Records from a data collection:
□ □ □

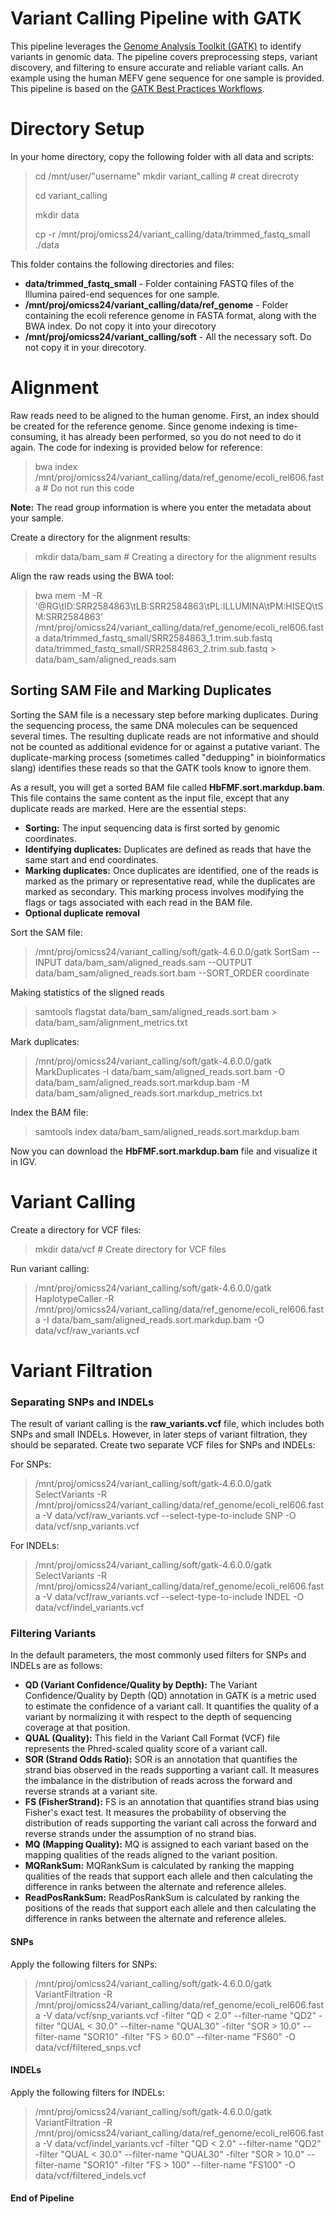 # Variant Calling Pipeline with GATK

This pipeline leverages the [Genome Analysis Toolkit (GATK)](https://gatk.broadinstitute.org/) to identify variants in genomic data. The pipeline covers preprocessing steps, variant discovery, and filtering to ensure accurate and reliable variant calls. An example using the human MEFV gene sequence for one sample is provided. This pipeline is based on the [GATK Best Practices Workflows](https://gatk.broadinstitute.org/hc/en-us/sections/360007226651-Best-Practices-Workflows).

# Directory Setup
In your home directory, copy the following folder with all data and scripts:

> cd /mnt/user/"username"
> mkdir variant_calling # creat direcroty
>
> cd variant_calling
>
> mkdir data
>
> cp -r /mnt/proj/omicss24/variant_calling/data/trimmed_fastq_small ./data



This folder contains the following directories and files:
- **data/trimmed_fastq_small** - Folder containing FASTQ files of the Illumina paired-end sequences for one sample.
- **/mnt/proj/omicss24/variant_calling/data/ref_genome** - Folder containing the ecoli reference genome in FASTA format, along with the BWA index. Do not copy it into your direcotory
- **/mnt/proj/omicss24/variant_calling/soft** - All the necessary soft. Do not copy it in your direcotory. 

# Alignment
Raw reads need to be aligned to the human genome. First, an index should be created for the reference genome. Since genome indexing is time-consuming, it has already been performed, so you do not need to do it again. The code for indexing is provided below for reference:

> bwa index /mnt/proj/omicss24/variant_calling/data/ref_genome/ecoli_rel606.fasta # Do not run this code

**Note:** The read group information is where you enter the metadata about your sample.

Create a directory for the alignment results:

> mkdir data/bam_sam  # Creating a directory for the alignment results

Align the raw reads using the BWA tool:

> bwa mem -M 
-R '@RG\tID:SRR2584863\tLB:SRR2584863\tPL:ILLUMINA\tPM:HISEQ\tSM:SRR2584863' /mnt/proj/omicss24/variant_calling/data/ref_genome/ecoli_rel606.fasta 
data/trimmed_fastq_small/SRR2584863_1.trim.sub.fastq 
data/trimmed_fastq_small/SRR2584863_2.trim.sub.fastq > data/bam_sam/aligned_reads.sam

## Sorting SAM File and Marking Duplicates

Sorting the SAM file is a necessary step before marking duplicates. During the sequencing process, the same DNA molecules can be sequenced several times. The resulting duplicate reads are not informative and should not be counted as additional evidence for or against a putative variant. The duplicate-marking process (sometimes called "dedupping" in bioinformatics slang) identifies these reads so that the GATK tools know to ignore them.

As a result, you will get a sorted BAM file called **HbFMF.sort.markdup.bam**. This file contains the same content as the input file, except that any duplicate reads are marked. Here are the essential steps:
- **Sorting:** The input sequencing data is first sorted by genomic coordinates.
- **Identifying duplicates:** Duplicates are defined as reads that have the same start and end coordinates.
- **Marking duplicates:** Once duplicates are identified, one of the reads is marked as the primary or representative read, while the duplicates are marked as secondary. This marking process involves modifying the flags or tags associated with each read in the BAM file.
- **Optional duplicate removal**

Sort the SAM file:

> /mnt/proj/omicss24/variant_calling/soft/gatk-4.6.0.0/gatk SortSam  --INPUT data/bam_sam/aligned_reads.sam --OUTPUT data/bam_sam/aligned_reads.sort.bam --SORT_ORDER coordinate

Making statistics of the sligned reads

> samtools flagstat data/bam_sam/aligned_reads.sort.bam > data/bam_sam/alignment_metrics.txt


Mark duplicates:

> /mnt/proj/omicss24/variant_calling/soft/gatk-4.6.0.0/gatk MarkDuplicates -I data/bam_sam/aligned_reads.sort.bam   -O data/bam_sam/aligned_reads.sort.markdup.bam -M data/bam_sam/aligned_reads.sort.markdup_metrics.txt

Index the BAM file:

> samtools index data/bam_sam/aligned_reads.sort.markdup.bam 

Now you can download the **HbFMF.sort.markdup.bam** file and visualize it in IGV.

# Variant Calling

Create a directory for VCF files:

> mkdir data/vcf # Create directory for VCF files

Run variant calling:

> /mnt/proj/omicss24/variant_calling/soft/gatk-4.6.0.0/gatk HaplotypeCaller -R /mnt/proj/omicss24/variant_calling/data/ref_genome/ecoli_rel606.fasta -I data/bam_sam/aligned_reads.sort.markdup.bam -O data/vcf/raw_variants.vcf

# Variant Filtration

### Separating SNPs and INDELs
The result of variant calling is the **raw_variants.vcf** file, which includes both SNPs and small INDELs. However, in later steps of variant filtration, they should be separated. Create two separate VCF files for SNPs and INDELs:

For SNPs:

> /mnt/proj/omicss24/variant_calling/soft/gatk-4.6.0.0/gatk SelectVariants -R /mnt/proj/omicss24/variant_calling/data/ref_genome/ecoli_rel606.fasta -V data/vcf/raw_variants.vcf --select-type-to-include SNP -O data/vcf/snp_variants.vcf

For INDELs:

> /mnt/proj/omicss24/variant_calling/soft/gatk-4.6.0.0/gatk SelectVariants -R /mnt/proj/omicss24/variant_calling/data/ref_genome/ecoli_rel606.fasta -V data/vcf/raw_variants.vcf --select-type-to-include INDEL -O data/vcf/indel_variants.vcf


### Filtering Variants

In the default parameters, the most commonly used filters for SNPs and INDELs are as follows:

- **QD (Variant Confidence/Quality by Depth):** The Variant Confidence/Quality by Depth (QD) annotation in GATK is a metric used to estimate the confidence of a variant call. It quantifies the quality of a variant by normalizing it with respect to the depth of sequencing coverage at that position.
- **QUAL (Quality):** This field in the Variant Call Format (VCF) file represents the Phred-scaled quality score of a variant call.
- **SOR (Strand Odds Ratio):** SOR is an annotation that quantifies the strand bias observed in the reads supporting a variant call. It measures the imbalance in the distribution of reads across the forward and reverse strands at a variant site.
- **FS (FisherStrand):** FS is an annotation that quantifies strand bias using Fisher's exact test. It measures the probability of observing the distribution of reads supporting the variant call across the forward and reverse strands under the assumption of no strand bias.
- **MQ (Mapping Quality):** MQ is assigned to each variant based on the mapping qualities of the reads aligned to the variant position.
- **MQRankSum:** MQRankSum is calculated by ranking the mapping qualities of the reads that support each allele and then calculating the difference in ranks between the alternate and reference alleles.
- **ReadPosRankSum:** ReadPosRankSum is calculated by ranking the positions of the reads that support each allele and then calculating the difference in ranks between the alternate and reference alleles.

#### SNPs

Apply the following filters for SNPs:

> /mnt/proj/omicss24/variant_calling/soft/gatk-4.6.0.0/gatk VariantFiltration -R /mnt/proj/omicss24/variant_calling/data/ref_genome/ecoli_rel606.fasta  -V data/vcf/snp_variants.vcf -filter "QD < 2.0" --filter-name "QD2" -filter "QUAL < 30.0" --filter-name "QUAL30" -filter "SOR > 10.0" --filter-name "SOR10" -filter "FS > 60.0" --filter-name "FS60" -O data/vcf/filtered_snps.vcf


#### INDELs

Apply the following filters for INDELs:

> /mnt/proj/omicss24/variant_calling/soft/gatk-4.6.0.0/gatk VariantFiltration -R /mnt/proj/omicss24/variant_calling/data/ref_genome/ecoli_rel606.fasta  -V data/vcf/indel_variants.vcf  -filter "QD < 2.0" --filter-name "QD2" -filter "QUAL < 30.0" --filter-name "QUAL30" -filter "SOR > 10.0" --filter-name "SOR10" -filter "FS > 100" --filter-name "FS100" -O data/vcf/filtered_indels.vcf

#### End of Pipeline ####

□ □ □

A line belongs in the answer if it contains the word "called"; copy every such line from the data above.

• ANSWER SECTION
Sorting the SAM file is a necessary step before marking duplicates. During the sequencing process, the same DNA molecules can be sequenced several times. The resulting duplicate reads are not informative and should not be counted as additional evidence for or against a putative variant. The duplicate-marking process (sometimes called "dedupping" in bioinformatics slang) identifies these reads so that the GATK tools know to ignore them.
As a result, you will get a sorted BAM file called **HbFMF.sort.markdup.bam**. This file contains the same content as the input file, except that any duplicate reads are marked. Here are the essential steps:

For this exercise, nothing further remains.